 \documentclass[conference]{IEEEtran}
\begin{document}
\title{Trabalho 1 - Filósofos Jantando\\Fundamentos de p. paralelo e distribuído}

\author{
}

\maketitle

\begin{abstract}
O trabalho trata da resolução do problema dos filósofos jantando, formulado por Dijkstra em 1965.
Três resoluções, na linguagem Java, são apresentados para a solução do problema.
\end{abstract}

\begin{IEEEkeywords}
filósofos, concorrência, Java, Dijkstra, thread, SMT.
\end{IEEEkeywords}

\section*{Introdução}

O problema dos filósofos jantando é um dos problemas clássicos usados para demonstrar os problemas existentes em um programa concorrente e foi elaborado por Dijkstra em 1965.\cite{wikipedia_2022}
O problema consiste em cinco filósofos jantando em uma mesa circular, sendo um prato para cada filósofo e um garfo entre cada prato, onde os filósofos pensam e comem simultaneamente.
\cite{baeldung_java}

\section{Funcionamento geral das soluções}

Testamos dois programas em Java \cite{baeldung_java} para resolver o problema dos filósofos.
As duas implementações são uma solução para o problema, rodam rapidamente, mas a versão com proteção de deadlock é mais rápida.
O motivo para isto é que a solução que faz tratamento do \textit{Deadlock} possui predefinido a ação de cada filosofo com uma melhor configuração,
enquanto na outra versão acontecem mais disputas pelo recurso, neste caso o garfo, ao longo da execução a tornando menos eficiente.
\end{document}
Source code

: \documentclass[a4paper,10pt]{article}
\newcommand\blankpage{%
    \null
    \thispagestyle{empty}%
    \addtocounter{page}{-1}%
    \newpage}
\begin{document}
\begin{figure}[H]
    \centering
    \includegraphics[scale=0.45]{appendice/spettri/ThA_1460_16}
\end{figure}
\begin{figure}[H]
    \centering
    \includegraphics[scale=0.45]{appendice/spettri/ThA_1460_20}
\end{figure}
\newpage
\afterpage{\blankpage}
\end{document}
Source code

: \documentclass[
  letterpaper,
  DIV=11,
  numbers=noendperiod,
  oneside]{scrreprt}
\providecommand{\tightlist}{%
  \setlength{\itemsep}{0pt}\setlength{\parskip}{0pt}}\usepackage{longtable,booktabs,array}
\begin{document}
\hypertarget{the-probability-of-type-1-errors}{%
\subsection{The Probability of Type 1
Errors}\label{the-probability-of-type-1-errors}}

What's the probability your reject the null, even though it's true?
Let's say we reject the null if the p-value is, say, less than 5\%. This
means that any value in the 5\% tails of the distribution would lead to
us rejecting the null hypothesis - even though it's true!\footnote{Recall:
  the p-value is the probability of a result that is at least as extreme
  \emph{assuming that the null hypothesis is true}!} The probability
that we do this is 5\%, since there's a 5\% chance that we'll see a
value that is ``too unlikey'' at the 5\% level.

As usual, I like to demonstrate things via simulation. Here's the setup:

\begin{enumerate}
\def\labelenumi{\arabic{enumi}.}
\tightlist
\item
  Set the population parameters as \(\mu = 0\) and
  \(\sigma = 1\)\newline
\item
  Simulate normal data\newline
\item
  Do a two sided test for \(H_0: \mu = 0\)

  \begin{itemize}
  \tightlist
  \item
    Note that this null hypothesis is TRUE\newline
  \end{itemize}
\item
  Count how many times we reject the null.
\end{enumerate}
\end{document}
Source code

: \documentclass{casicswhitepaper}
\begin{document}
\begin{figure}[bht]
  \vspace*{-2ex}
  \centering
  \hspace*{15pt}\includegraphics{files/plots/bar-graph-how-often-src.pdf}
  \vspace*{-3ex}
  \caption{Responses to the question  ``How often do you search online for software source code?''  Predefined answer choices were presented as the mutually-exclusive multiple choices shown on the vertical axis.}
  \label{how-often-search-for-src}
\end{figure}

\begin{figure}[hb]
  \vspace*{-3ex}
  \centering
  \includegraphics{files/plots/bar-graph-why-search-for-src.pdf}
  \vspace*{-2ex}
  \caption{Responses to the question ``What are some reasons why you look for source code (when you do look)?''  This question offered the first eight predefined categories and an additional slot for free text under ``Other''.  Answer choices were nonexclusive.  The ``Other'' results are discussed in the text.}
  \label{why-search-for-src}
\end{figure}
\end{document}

Exercise directions → Each record is to be retyped exactly as it appears.

Reply →
 \documentclass[conference]{IEEEtran}
\begin{document}
\title{Trabalho 1 - Filósofos Jantando\\Fundamentos de p. paralelo e distribuído}

\author{
}

\maketitle

\begin{abstract}
O trabalho trata da resolução do problema dos filósofos jantando, formulado por Dijkstra em 1965.
Três resoluções, na linguagem Java, são apresentados para a solução do problema.
\end{abstract}

\begin{IEEEkeywords}
filósofos, concorrência, Java, Dijkstra, thread, SMT.
\end{IEEEkeywords}

\section*{Introdução}

O problema dos filósofos jantando é um dos problemas clássicos usados para demonstrar os problemas existentes em um programa concorrente e foi elaborado por Dijkstra em 1965.\cite{wikipedia_2022}
O problema consiste em cinco filósofos jantando em uma mesa circular, sendo um prato para cada filósofo e um garfo entre cada prato, onde os filósofos pensam e comem simultaneamente.
\cite{baeldung_java}

\section{Funcionamento geral das soluções}

Testamos dois programas em Java \cite{baeldung_java} para resolver o problema dos filósofos.
As duas implementações são uma solução para o problema, rodam rapidamente, mas a versão com proteção de deadlock é mais rápida.
O motivo para isto é que a solução que faz tratamento do \textit{Deadlock} possui predefinido a ação de cada filosofo com uma melhor configuração,
enquanto na outra versão acontecem mais disputas pelo recurso, neste caso o garfo, ao longo da execução a tornando menos eficiente.
\end{document}
Source code

: \documentclass[a4paper,10pt]{article}
\newcommand\blankpage{%
    \null
    \thispagestyle{empty}%
    \addtocounter{page}{-1}%
    \newpage}
\begin{document}
\begin{figure}[H]
    \centering
    \includegraphics[scale=0.45]{appendice/spettri/ThA_1460_16}
\end{figure}
\begin{figure}[H]
    \centering
    \includegraphics[scale=0.45]{appendice/spettri/ThA_1460_20}
\end{figure}
\newpage
\afterpage{\blankpage}
\end{document}
Source code

: \documentclass[
  letterpaper,
  DIV=11,
  numbers=noendperiod,
  oneside]{scrreprt}
\providecommand{\tightlist}{%
  \setlength{\itemsep}{0pt}\setlength{\parskip}{0pt}}\usepackage{longtable,booktabs,array}
\begin{document}
\hypertarget{the-probability-of-type-1-errors}{%
\subsection{The Probability of Type 1
Errors}\label{the-probability-of-type-1-errors}}

What's the probability your reject the null, even though it's true?
Let's say we reject the null if the p-value is, say, less than 5\%. This
means that any value in the 5\% tails of the distribution would lead to
us rejecting the null hypothesis - even though it's true!\footnote{Recall:
  the p-value is the probability of a result that is at least as extreme
  \emph{assuming that the null hypothesis is true}!} The probability
that we do this is 5\%, since there's a 5\% chance that we'll see a
value that is ``too unlikey'' at the 5\% level.

As usual, I like to demonstrate things via simulation. Here's the setup:

\begin{enumerate}
\def\labelenumi{\arabic{enumi}.}
\tightlist
\item
  Set the population parameters as \(\mu = 0\) and
  \(\sigma = 1\)\newline
\item
  Simulate normal data\newline
\item
  Do a two sided test for \(H_0: \mu = 0\)

  \begin{itemize}
  \tightlist
  \item
    Note that this null hypothesis is TRUE\newline
  \end{itemize}
\item
  Count how many times we reject the null.
\end{enumerate}
\end{document}
Source code

: \documentclass{casicswhitepaper}
\begin{document}
\begin{figure}[bht]
  \vspace*{-2ex}
  \centering
  \hspace*{15pt}\includegraphics{files/plots/bar-graph-how-often-src.pdf}
  \vspace*{-3ex}
  \caption{Responses to the question  ``How often do you search online for software source code?''  Predefined answer choices were presented as the mutually-exclusive multiple choices shown on the vertical axis.}
  \label{how-often-search-for-src}
\end{figure}

\begin{figure}[hb]
  \vspace*{-3ex}
  \centering
  \includegraphics{files/plots/bar-graph-why-search-for-src.pdf}
  \vspace*{-2ex}
  \caption{Responses to the question ``What are some reasons why you look for source code (when you do look)?''  This question offered the first eight predefined categories and an additional slot for free text under ``Other''.  Answer choices were nonexclusive.  The ``Other'' results are discussed in the text.}
  \label{why-search-for-src}
\end{figure}
\end{document}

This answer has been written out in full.